Platforms must provide six mandatory labels for users: "Contains fictional content", "Contains AI-generated content", "Contains marketing information", "Reposted content", "Personal opinion" and "No labeling needed". The last label, designed for real-life footage, will not be displayed on video pages. Platforms can also offer optional labels based on their specific needs.

Content labeling has become a compulsory step before publication, and creators must select one mandatory label to post videos.

Platforms are required to strengthen reviews of new videos and conduct phased retrospective checks on existing content.
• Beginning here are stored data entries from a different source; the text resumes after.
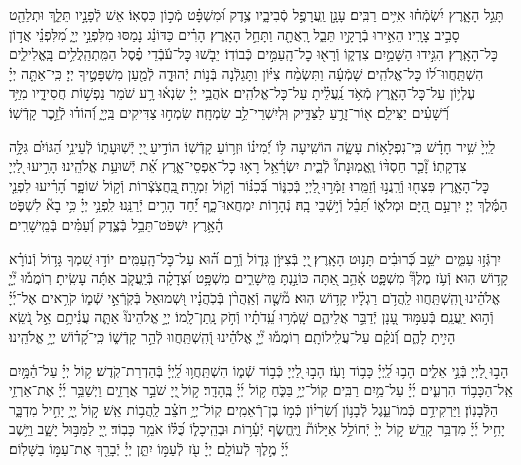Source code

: \documentclass[twoside, openany, parskip=half, 11pt]{book}
\begin{document}
 תָּגֵ֣ל הָאָ֑רֶץ יִ֝שְׂמְֿח֗וּ אִיִּ֥ים רַבִּֽים׃
 עָנָ֣ן וַֽעֲרָפֶ֣ל סְֿבִיבָ֑יו צֶ֥דֶק וּ֝מִשְׁפָּ֗ט מְֿכ֣וֹן כִּסְאֽוֹ׃
 אֵשׁ לְֿפָנָ֣יו תֵּלֵ֑ךְ וּתְלַהֵ֖ט סָבִ֣יב צָרָֽיו׃
 הֵאִ֣ירוּ בְֿרָקָ֣יו תֵּבֵ֑ל רָֽאֲתָ֖ה וַתָּחֵ֣ל הָאָֽרֶץ׃
 הָרִ֗ים כַּדּוֹנַ֗ג נָמַסּוּ מִלִּפְנֵ֣י יְיָ֑ מִ֝לִּפְנֵ֗י אֲד֣וֹן כׇּל־הָאָֽרֶץ׃
 הִגִּ֣ידוּ הַשָּׁמַ֣יִם צִדְק֑וֹ וְֿרָא֖וּ כׇל־הָֽעַמִּ֣ים כְּֿבוֹדֽוֹ׃
 יֵבֹ֤שׁוּ כׇּל־עֹ֬בְֿדֵי פֶ֗סֶל הַמִּֽתְהַֽלֲלִ֥ים בָּֽאֱלִילִ֑ים הִשְׁתַּֽחֲווּ־ל֝וֹ כׇּל־אֱלֹהִֽים׃
 שָׁמְֿעָ֬ה וַתִּשְׂמַ֨ח צִיּ֗וֹן וַתָּגֵלְֿנָה בְּֿנ֣וֹת יְֿהוּדָ֑ה לְֿמַ֖עַן מִשְׁפָּטֶ֣יךָ יְיָ׃
 כִּֽי־אַתָּ֤ה יְיָ֗ עֶלְי֥וֹן עַל־כׇּל־הָאָ֑רֶץ מְֿאֹ֥ד נַֽ֝עֲלֵ֗יתָ עַל־כׇּל־אֱלֹהִֽים׃
 אֹהֲבֵ֥י יְיָ֗ שִׂנְא֫וּ רָ֥ע שֹׁמֵר נַפְשׁ֣וֹת חֲסִידָ֑יו מִיַּ֥ד רְֿ֝שָׁעִ֗ים יַצִּילֵֽם׃
 א֖וֹר־זָרֻ֣עַ לַצַּדִּ֑יק וּֽלְיִשְׁרֵי־לֵ֥ב שִׂמְחָֽה׃
שִׂמְח֣וּ צַדִּיקִים בַּֽיְיָ֑ וְֿ֝הוֹד֗וּ לְֿזֵ֣כֶר קָדְֿשֽׁוֹ׃


 לַֽיְיָ֙ שִׁ֥יר חָדָ֗שׁ כִּֽי־נִפְלָא֥וֹת עָשָׂ֑ה הוֹשִֽׁיעָה לּ֥וֹ יְֿ֝מִינ֗וֹ וּזְר֥וֹעַ קָדְֿשֽׁוֹ׃
 הוֹדִ֣יעַ ֖יְיָ יְֿשֽׁוּעָת֑וֹ לְֿעֵינֵ֥י הַ֝גּוֹיִ֗ם גִּלָּ֥ה צִדְקָתֽוֹ׃
 זָ֘כַ֤ר חַסְדּ֨וֹ וֶֽאֱמֽוּנָתוֹ֘ לְֿבֵ֢ית יִשְׂרָ֫אֵ֥ל רָא֥וּ כׇל־אַפְסֵי־אָ֑רֶץ אֵ֝֗ת יְֿשׁוּעַ֥ת אֱלֹהֵֽינוּ׃
 הָרִ֣יעוּ לַ֭יְיָ כׇּל־הָאָ֑רֶץ פִּצְח֖וּ וְֿרַֽנֲנ֣וּ וְֿזַמֵּֽרוּ׃
 זַמְּֿר֣וּ ֖לַיְיָ בְּֿכִנּ֑וֹר בְּֿ֝כִנּ֗וֹר וְֿק֣וֹל זִמְרָֽה׃
 ֖בַּֽחֲצֹֽצְֿרוֹת וְֿק֣וֹל שׁוֹפָ֑ר הָ֝רִ֗יעוּ לִפְנֵ֤י הַמֶּ֬לֶךְ יְיָ׃
 יִרְעַ֣ם הַ֭יָּם וּמְלֹא֑וֹ תֵּ֝בֵ֗ל וְֿי֣שְֿׁבֵי בָֽהּ׃
 נְֿהָר֥וֹת יִמְחֲאוּ־כָ֑ף יַ֝֗חַד הָרִ֥ים יְֿרַנֵּֽנוּ׃
 לִֽפְנֵ֥י יְיָ֗ כִּ֥י בָא֘ לִשְׁפֹּ֢ט הָ֫אָ֥רֶץ יִשְׁפֹּט־תֵּבֵ֥ל בְּֿצֶ֑דֶק וְֿ֝עַמִּ֗ים בְּֿמֵֽישָׁרִֽים׃

 יִרְגְּֿז֣וּ עַמִּ֑ים ישֵׁ֥ב כְּֿ֝רוּבִ֗ים תָּנ֥וּט הָאָֽרֶץ׃
 ֖יְיָ בְּֿצִיּוֹ֣ן גָּד֑וֹל וְֿרָ֥ם ה֝֗וּא עַל־כׇּל־הָֽעַמִּֽים׃
 יוֹד֣וּ שִׁ֭מְךָ גָּד֥וֹל וְֿנוֹרָ֗א קָד֥וֹשׁ הֽוּא׃
 וְֿעֹ֥ז מֶלֶךְ֘ מִשְׁפָּ֢ט אָ֫הֵ֥ב אַ֭תָּה כּוֹנַ֣נְתָּ מֵּֽישָׁרִ֑ים מִשְׁפָּ֥ט וּ֝צְדָקָ֗ה בְּֿיַֽעֲקֹ֤ב אַתָּ֬ה עָשִֽׂיתָ׃
 רֽוֹמֲמ֡וּ יְ֘יָ֤ אֱלֹהֵ֗ינוּ ֖וְהִֽשְׁתַּֽחֲווּ לַֽהֲדֹ֥ם רַגְלָ֗יו קָד֥וֹשׁ הֽוּא׃
 מ֘שֶׁ֤ה וְֿאַֽהֲרֹ֨ן בְּֿכֹֽהֲנָ֗יו וּ֭שְׁמוּאֵל בְּֿקֹֽרְֿאֵ֣י שְֿׁמ֑וֹ קֹרִ֥אים אֶל־יְ֜יָ֗ וְֿה֣וּא יַֽעֲנֵֽם׃
 בְּֿעַמּ֣וּד עָ֭נָן יְֿדַבֵּ֣ר אֲלֵיהֶ֑ם שָֽׁמְֿר֥וּ עֵֽ֝דֹתָ֗יו וְֿחֹ֣ק נָֽתַן־לָֽמוֹ׃
 יְיָ֣ אֱלֹהֵינוּ֘ אַתָּ֢ה עֲנִ֫יתָ֥ם אֵ֣ל נֹ֭שֵֽׂא הָיִ֣יתָ לָהֶ֑ם וְֿ֝נֹקֵ֗ם עַל־עֲלִֽילוֹתָֽם׃
 רֽוֹמֲמ֡וּ יְ֘יָ֤ אֱלֹהֵ֗ינוּ וְֿ֭הִֽשְׁתַּֽחֲווּ לְֿהַ֣ר קָדְֿשׁ֑וֹ כִּֽי־קָ֝ד֗וֹשׁ יְיָ֥ אֱלֹהֵֽינוּ׃

 הָב֣וּ לַ֭יְיָ בְּֿנֵ֣י אֵלִ֑ים הָב֥וּ לַֽ֝יְיָ֗ כָּב֥וֹד וָעֹֽז׃
 הָב֣וּ לַ֭יְיָ כְּֿב֣וֹד שְֿׁמ֑וֹ הִשְׁתַּֽחֲו֥וּ לַֽ֝יְיָ֗ בְּֿהַדְרַת־קֹֽדֶשׁ׃
 ק֥וֹל יְיָ֗ עַל־הַ֫מָּ֥יִם אֵֽל־הַכָּב֥וֹד הִרְעִ֑ים יְ֜יָ֗ עַל־מַ֥יִם רַבִּֽים׃
 קֽוֹל־יְיָ֥ בַּכֹּ֑חַ ק֥וֹל יְ֜יָ֗ בֶּֽהָדָֽר׃
 ק֣וֹל ֖יְיָ שֹׁבֵ֣ר אֲרָזִ֑ים וַיְשַׁבֵּ֥ר יְ֜יָ֗ אֶת־אַרְזֵ֥י הַלְּֿבָנֽוֹן׃
 וַיַּרְקִידֵ֥ם כְּֿמוֹ־עֵ֑גֶל לְֿבָנ֥וֹן וְֿ֝שִׂרְי֗וֹן כְּֿמ֣וֹ בֶן־רְֿאֵמִֽים׃
 קֽוֹל־יְיָ֥ חֹצֵ֗ב לַֽהֲב֥וֹת אֵֽשׁ׃
 ק֣וֹל יְ֖יָ֥ יָחִ֣יל מִדְבָּ֑ר יָחִ֥יל יְ֜יָ֗ מִדְבַּ֥ר קָדֵֽשׁ׃
 ק֣וֹל יְיָ֨ יְֿחוֹלֵ֣ל אַיָּלוֹת֘ וַיֶּֽחֱשׂ֢ף יְֿעָ֫ר֥וֹת וּבְהֵֽיכָל֑וֹ כֻּ֝לּ֗וֹ אֹמֵ֥ר כָּבֽוֹד׃
 יְ֖יָ לַמַּבּ֣וּל יָשָׁ֑ב וַיֵּ֥שֶׁב יְ֜יָ֗ מֶ֣לֶךְ לְֿעוֹלָֽם׃
יְיָ֗ עֹ֖ז לְֿעַמּ֣וֹ יִתֵּ֑ן יְיָ֓ יְֿבָרֵ֖ךְ אֶת־עַמּ֣וֹ בַשָּׁלֽוֹם׃
\end{document}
Unlabeled or mislabeled videos will be corrected, and violators will receive educational warnings, aiming to achieve full and accurate labeling across the industry.

In recent years, China's short-video industry has developed rapidly with diverse content. However, the increasing presence of fictional content, marketing, material generated by artificial intelligence (AI), personal opinions and reposted videos has made authenticity hard to verify. Unregulated labeling also hinders industry development and user experience, making unified standards necessary, the CAC said.

The policy tackles widespread issues such as misleading content and inconsistent labeling standards across platforms. It is a milestone, signaling the industry's transition from unregulated growth to more refined governance, Wang Peng, an associate research fellow at the Beijing Academy of Social Sciences, told the Global Times on Tuesday. 

"The rules have placed the responsibility on creators and platforms to clearly label the nature of their content, which will help users better identify information, and rebuild trust by preventing real content from being drowned out by fakes and ads," Wang said.

In the long run, clear labeling serves as a fundamental rule for content governance in the generative AI era, acting as an identity tag for content to support future copyright protection, false information tracing and adaptation to communication rules, propelling the short-video industry toward a healthier long-term development path, Wang added.

Since January, the CAC has guided online platforms to thoroughly clean up more than 520,000 illegal short videos such as fake staged content, severely punished more than 68,000 illegal accounts, and issued 54 rectification announcements.